Monday, August 30, 2010

Becoming a Fan Favorite (The Talent of No Talent and Ass-Kissing)


I'll try to be as objective as possible in writing this bit.

As a writer I can't help but notice the career path of some other authors. And if you've been reading my blog for a while, you know my general opinion of other writers.

One thing that has baffled me is the (relative) popularity of writers who have no talent at all. Now, I will admit that "talent" is a subjective topic. It's largely a matter of opinion, but just bear with me. I've been writing for a long time and I've been critically following genre literature for decades. In the days when I wrote an opinion column about weird fiction, I was generally respected for my commentary, opinion though it was.
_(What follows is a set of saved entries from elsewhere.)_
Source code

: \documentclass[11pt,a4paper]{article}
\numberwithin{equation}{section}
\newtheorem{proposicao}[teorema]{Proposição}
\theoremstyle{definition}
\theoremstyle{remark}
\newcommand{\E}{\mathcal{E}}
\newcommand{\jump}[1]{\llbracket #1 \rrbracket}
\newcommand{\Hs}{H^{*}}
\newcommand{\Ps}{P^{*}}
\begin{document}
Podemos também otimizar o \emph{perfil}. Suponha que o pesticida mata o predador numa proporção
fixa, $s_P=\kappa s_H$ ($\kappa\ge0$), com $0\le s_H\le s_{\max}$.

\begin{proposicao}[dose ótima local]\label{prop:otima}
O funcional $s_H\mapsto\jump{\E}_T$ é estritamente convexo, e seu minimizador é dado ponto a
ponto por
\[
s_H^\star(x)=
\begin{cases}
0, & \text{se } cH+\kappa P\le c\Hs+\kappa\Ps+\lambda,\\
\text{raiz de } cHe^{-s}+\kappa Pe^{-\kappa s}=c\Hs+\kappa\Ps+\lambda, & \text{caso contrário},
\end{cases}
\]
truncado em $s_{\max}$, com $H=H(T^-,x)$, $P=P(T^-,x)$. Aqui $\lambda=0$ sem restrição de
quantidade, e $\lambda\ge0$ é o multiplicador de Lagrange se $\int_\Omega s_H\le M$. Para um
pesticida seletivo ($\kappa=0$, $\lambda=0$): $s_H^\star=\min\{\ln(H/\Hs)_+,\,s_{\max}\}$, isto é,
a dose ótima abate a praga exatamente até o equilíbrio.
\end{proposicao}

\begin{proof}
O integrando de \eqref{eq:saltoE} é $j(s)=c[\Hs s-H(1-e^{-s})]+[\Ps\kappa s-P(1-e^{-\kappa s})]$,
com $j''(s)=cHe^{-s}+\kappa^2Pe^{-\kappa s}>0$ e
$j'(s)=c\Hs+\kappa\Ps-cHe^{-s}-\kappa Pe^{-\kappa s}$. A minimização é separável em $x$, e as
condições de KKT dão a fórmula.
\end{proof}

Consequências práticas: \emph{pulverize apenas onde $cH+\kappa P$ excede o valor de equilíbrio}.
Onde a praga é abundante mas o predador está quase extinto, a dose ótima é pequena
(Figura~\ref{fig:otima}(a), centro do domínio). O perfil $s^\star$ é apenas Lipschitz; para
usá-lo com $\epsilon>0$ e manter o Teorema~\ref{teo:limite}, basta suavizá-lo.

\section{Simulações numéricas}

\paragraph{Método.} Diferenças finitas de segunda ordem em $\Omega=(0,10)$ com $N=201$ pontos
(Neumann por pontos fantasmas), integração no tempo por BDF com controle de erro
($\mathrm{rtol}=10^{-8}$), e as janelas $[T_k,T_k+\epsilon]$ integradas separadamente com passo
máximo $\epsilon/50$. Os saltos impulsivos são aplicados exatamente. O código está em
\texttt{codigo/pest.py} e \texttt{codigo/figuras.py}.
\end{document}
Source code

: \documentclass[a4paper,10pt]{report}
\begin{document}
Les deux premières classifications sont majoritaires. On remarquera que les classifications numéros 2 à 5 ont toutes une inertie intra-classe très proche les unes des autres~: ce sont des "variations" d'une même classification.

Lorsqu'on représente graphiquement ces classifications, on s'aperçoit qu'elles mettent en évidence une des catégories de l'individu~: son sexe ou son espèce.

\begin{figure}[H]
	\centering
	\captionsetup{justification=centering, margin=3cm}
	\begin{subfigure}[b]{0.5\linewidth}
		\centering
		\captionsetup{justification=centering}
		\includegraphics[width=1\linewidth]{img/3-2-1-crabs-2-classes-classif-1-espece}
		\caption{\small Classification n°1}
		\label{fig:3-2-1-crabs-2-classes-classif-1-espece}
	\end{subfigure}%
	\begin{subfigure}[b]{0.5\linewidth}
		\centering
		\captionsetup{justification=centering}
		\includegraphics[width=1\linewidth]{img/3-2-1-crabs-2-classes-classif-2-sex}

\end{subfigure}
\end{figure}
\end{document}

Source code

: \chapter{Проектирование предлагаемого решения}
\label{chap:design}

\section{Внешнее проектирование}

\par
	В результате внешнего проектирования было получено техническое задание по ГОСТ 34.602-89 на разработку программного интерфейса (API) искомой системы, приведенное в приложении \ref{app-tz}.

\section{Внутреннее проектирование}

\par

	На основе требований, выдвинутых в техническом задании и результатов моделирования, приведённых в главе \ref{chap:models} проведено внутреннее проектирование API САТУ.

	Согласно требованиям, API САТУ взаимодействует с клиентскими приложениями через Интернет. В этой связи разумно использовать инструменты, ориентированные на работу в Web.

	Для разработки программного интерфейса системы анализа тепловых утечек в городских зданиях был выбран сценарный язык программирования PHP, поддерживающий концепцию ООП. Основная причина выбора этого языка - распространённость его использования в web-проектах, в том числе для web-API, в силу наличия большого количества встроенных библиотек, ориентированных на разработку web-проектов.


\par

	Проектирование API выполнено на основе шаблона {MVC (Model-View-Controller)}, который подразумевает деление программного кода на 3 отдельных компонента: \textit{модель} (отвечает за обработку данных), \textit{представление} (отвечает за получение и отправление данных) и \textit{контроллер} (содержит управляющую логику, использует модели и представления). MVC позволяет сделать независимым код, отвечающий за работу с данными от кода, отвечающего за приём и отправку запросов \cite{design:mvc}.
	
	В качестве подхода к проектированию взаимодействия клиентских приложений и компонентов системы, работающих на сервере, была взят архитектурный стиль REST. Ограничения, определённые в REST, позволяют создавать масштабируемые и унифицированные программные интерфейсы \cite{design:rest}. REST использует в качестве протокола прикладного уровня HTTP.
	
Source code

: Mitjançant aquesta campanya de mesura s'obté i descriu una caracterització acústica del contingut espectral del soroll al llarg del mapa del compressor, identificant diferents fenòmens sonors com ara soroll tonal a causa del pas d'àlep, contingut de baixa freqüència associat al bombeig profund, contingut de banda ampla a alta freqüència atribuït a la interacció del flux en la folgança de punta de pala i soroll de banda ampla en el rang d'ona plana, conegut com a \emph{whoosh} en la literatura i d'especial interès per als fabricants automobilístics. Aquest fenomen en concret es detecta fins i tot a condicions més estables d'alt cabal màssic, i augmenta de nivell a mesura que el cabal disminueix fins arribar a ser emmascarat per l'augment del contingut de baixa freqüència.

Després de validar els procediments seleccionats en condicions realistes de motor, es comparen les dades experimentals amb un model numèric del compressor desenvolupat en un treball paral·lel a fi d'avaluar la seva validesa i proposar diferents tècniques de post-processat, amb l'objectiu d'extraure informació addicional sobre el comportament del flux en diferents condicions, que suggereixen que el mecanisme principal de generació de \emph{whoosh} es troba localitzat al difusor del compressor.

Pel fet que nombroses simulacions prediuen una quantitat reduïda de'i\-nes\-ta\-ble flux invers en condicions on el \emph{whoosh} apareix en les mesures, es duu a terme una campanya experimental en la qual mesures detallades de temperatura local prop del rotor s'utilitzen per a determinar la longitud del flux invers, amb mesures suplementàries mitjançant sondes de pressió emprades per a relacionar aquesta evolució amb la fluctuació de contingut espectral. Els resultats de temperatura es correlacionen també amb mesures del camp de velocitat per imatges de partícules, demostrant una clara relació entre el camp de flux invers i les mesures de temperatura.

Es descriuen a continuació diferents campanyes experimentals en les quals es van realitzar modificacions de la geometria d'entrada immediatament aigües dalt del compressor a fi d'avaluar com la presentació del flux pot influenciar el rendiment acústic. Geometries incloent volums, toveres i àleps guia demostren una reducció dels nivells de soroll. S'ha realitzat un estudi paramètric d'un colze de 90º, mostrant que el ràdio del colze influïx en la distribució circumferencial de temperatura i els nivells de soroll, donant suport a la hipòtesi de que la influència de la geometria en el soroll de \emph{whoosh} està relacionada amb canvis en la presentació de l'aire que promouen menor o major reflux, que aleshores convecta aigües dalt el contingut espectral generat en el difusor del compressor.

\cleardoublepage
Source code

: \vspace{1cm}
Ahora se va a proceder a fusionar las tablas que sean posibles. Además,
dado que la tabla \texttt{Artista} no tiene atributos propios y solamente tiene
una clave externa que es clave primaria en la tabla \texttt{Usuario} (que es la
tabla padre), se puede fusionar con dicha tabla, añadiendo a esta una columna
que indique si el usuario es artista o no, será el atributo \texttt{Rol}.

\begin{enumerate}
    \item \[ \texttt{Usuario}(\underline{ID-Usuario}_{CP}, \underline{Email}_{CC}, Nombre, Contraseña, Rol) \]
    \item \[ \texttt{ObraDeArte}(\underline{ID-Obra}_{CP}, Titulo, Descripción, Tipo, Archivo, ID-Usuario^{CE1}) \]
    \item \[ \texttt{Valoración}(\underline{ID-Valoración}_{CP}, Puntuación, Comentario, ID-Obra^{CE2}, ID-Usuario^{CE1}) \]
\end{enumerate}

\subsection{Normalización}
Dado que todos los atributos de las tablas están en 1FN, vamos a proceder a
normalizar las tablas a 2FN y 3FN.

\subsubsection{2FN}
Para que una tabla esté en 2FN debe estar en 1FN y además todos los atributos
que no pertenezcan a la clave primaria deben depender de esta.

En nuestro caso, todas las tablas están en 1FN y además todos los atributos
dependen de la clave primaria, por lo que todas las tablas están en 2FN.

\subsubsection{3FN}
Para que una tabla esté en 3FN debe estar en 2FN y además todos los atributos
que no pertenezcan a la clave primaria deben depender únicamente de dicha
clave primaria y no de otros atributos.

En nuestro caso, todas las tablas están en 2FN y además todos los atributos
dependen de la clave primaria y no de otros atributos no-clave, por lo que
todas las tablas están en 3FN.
What I've realized is that some writers caught a certain wave at a particular point and were able to ride it for a long time, thus building up a loyal fan base. Perhaps they wrote a serial killer novel when such books were new and fresh and they were lucky enough to have their work appear on the shelves at just the right time. Or maybe they wrote a zombie novel back in the days when there was a desire for these things and not a lot of supply. They could have penned a vampire novel or a time travel romance or even a vampire-time-travel-romance or...well, whatever the flavor-of-the-year may have been when there just weren't a lot of that particular sub-genre to be had.

Then they flogged that horse to death and hopped on another mount and flogged that one.

It happens. I could name a number of such writers, but to be diplomatic I'll refrain from mentioning names.

The second part of the puzzling success of such no-talents lies with their abilities to network and to schmooze. An integral part of the networking lies in the talent to speak to other writers and editors and critics without saying anything at all to piss off any of them. Basically, this is borne out by keeping opinions completely private, or voicing only popularly held opinions. Dishonesty and boot-licking is at a premium and in display. And, of course, once the fan base is established, the author must dance like a fool or stand in one place like a vegetable to keep from saying or doing anything at all to displease that (probably) tenuous following.

It's all part of creating and keeping the "brand". This is exactly how a certain writer I sometimes encounter on the Internet referred to himself. He's a "brand". And, in a disgusting sort of way, I reckon that he is, indeed, a brand. His work is bland and vacuous, his only political statements are inanities like 'support the troops', 'I love Jesus', and such, and he never misses a chance to kiss the right ass.

Okay. I failed utterly in trying to remain objective. I couldn't do it. It's just too damned hard to remain objective when witnessing this kind of prostitution. Oh, well. I did try.

It's when watching such examples of calculated idiocy that I despair, just a bit How to do this when you hold many unpopular ideas and embrace philosophies that are at odd with the mainstream?

I guess I'll find out as the months progress. I'll do my best, but I won't kiss any ass. It just ain't in my nature.